How to Pass XML File as Parameter in Python?

Passing an XML file as a parameter in Python typically involves passing the file path as a string to a function that handles file reading or processing.

def process_xml(file_path):
tree = ET.parse(file_path)
root = tree.getroot()
# Further processing here

# Call the function with the path to your XML file
process_xml('path_to_file.xml')

What Language is XML?

XML (Extensible Markup Language) is a markup language that defines a set of rules for encoding documents in a format that is both human-readable and machine-readable. It is primarily used to facilitate the sharing of data across different information systems, particularly via the Internet, and is used both for encoding documents and serializing data.

How to Read XML File to CSV in Python?

To convert XML to CSV in Python, you can parse the XML using ElementTree and then use the csv module to write the parsed data to a CSV file.

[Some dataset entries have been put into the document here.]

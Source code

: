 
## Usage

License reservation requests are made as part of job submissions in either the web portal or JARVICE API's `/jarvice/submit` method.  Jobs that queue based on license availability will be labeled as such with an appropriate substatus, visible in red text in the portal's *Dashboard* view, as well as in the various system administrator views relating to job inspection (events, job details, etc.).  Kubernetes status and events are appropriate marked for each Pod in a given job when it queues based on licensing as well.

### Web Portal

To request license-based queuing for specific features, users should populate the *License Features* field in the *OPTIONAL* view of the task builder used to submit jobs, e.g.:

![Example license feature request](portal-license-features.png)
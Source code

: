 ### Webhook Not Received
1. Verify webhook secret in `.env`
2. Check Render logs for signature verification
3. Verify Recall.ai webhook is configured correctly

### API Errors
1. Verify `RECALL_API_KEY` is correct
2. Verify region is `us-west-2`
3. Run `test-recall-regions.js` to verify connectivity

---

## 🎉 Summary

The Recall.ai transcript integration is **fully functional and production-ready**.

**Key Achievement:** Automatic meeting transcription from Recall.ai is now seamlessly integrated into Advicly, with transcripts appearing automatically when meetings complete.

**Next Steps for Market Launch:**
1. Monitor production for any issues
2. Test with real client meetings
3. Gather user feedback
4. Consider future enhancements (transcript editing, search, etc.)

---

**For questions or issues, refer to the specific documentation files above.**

Example of Converting XML to CSV:

import xml.etree.ElementTree as ET
import csv

# Parse the XML file
tree = ET.parse('example.xml')
root = tree.getroot()

# Open a file for writing
with open('output.csv', 'w', newline='') as file:
writer = csv.writer(file)
writer.writerow(['Header1', 'Header2']) # Optionally write headers

# Iterate through each child of the root
for child in root:
row = [child.find('Header1').text, child.find('Header2').text]
writer.writerow(row)

This script will read an XML file and write specific parts of its data to a CSV file named output.csv. Adjust the field names and structure according to your XML file’s layout



V

VasuDev4

Reading and Writing XML Files in Python - GeeksforGeeks (6)

Improve

Next Article

Reading and Writing CSV Files in Python

Please Login to comment...

Reading and Writing XML Files in Python - GeeksforGeeks (2024)
Top Articles
Q' Cards - MoneySavers.co.nz
Spain beat Germany live updates
# كشف تسربات المياه بجدة: أهمية وفوائد
Zuercher Portal Inmates Clinton Iowa
The Civil Rights Movement: A Very Short Introduction
Tripadvisor London Forum
Csuf Mail
Busted Mugshots Rappahannock Regional Jail
Solo Player Level 2K23
Temu Beanies
United Center Section 305
Craigslist Carroll Iowa
Un-Pc Purchase Crossword Clue
'A Cure for Wellness', Explained
Entegra Forum
New & Used Motorcycles for Sale | NL Classifieds
Walmart Tires Hours
What Does Fox Stand For In Fox News
Huniepop Jessie Questions And Answers
Chester Farmers Market vendor Daddy's a Hooker: Ed Lowery happy fiber artist for 65 years
Does Publix Pharmacy Accept Sunshine Health
Five Guys Calorie Calculator
German American Bank Owenton Ky
Gay Cest Com
Coleman Funeral Home Olive Branch Ms Obituaries
Holly Ranch Aussie Farm
Rockcastle County Schools Calendar
Central Nj Craiglist
Seattle Clipper Vacations Ferry Terminal Amtrak
Genova Nail Spa Pearland Photos
One Piece Chapter 1077 Tcb
Gw2 Titles
Uscis Fort Myers 3850 Colonial Blvd
Venus Nail Lounge Lake Elsinore
Savannah Riverboat Cruise Anniversary Package
Eros Cherry Hill
Restored Republic December 1 2022
Chicken Coop Brookhaven Ms
Are Huntington Home Candles Toxic
Slim Thug’s Wealth and Wellness: A Journey Beyond Music
Lesley Ann Downey Transcript
Riverry Studio
CareCredit Lawsuit - Illegal Credit Card Charges And Fees
Business Banking Online | Huntington
Sherwin Williams Buttercream
Chets Rental Chesterfield
Craigslist Boats For Sale By Owner Sacramento
Alles, was ihr über Saison 03 von Call of Duty: Warzone 2.0 und Call of Duty: Modern Warfare II wissen müsst
South Carolina Craigslist Motorcycles
Wgu Admissions Login
Hr Central Luxottica Benefits
Cambridge Assessor Database
Latest Posts
Article information

Author: Eusebia Nader

Last Updated:

Views: 6087

Rating: 5 / 5 (60 voted)

Reviews: 91% of readers found this page helpful

Author information

Name: Eusebia Nader

Birthday: 1994-11-11

Address: Apt. 721 977 Ebert Meadows, Jereville, GA 73618-6603

Phone: +2316203969400

Job: International Farming Consultant

Hobby: Reading, Photography, Shooting, Singing, Magic, Kayaking, Mushroom hunting

Introduction: My name is Eusebia Nader, I am a encouraging, brainy, lively, nice, famous, healthy, clever person who loves writing and wants to share my knowledge and understanding with you.